--- Task to complete ---
Search the records for "small". Copy every line where it appears.
------ Records ------
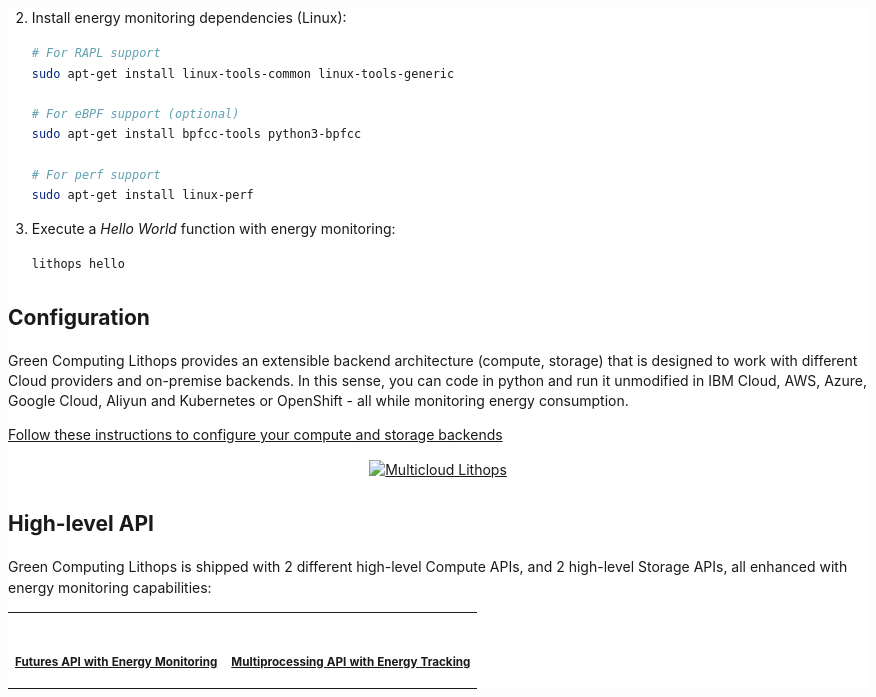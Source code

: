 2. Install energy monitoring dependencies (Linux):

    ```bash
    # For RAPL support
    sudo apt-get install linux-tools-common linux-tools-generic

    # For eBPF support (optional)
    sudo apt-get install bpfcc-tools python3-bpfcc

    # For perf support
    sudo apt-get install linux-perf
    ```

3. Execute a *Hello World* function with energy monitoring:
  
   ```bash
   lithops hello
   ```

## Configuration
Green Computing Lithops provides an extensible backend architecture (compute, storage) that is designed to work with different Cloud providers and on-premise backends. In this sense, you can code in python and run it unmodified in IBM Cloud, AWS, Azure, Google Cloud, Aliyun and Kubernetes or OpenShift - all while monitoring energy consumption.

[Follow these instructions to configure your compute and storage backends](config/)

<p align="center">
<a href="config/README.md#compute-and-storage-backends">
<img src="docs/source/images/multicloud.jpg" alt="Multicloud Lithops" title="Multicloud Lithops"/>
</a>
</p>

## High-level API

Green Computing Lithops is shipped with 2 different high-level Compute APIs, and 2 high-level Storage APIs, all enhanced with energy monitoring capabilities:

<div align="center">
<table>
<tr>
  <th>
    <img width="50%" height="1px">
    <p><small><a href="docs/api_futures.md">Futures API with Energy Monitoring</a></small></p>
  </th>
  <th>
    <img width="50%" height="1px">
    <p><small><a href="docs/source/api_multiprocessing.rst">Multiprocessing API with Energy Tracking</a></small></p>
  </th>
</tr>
------
------ Records ------
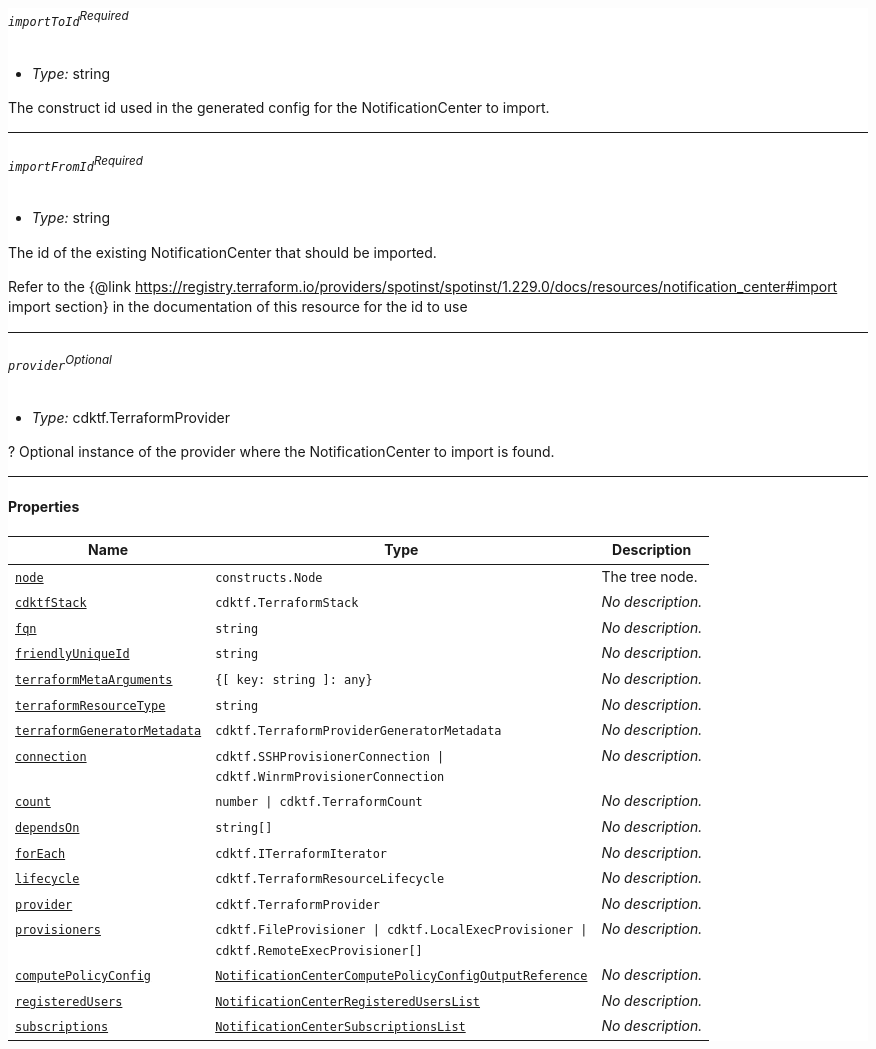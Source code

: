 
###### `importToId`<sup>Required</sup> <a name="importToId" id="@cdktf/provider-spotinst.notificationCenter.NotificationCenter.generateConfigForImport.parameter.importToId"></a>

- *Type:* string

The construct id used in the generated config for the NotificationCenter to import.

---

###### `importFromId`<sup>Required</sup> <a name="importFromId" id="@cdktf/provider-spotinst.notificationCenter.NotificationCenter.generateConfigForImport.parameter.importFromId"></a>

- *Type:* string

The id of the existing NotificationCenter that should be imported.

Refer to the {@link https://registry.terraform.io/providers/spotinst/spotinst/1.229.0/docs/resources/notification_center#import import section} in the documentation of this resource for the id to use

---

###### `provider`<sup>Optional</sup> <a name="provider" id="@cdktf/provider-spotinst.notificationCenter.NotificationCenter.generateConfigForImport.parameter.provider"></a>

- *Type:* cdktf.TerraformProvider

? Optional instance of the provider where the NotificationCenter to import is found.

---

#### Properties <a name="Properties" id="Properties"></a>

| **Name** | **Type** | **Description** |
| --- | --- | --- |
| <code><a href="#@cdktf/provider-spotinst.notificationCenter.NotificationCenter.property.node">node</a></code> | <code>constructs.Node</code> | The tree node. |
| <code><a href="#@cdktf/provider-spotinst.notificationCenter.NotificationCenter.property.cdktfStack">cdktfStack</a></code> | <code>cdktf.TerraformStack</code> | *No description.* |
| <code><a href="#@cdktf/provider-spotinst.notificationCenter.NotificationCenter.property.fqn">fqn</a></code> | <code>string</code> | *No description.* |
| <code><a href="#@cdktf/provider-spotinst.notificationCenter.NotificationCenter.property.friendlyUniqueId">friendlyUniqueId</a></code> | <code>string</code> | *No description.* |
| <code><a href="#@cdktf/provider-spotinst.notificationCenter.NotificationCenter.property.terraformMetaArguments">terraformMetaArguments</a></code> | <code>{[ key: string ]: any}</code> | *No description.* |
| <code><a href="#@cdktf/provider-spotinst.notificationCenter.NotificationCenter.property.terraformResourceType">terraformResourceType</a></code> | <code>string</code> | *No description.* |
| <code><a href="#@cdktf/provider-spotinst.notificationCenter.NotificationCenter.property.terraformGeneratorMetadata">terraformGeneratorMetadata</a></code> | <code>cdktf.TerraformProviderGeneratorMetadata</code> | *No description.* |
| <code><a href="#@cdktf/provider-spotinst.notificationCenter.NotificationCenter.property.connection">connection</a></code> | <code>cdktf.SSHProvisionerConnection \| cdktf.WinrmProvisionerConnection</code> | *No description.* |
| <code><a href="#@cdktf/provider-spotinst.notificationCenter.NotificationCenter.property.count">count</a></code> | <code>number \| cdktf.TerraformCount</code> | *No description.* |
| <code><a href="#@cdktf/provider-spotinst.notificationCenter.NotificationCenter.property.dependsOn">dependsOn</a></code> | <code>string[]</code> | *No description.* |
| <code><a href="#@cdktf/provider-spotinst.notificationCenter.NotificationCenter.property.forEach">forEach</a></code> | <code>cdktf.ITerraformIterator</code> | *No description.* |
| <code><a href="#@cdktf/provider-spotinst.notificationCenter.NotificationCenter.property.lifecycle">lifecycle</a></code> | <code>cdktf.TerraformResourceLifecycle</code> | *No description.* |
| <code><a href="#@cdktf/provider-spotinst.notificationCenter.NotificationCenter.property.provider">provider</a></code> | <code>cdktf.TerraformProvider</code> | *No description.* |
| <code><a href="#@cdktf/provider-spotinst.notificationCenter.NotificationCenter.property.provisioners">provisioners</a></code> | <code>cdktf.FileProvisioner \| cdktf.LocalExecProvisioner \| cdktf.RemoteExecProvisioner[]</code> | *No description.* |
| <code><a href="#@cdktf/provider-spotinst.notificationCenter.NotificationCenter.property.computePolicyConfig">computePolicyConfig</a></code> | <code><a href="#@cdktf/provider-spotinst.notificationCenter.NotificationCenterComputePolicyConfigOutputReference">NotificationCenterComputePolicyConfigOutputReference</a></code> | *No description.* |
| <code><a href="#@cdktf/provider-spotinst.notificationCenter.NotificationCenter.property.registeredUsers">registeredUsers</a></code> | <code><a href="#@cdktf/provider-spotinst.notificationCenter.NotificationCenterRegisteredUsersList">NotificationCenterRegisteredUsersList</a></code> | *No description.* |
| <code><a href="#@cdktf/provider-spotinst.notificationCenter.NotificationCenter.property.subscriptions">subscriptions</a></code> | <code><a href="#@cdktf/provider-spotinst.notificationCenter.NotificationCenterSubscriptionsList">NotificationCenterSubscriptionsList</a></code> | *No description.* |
------
--- Task solution ---
    <p><small><a href="docs/api_futures.md">Futures API with Energy Monitoring</a></small></p>
    <p><small><a href="docs/source/api_multiprocessing.rst">Multiprocessing API with Energy Tracking</a></small></p>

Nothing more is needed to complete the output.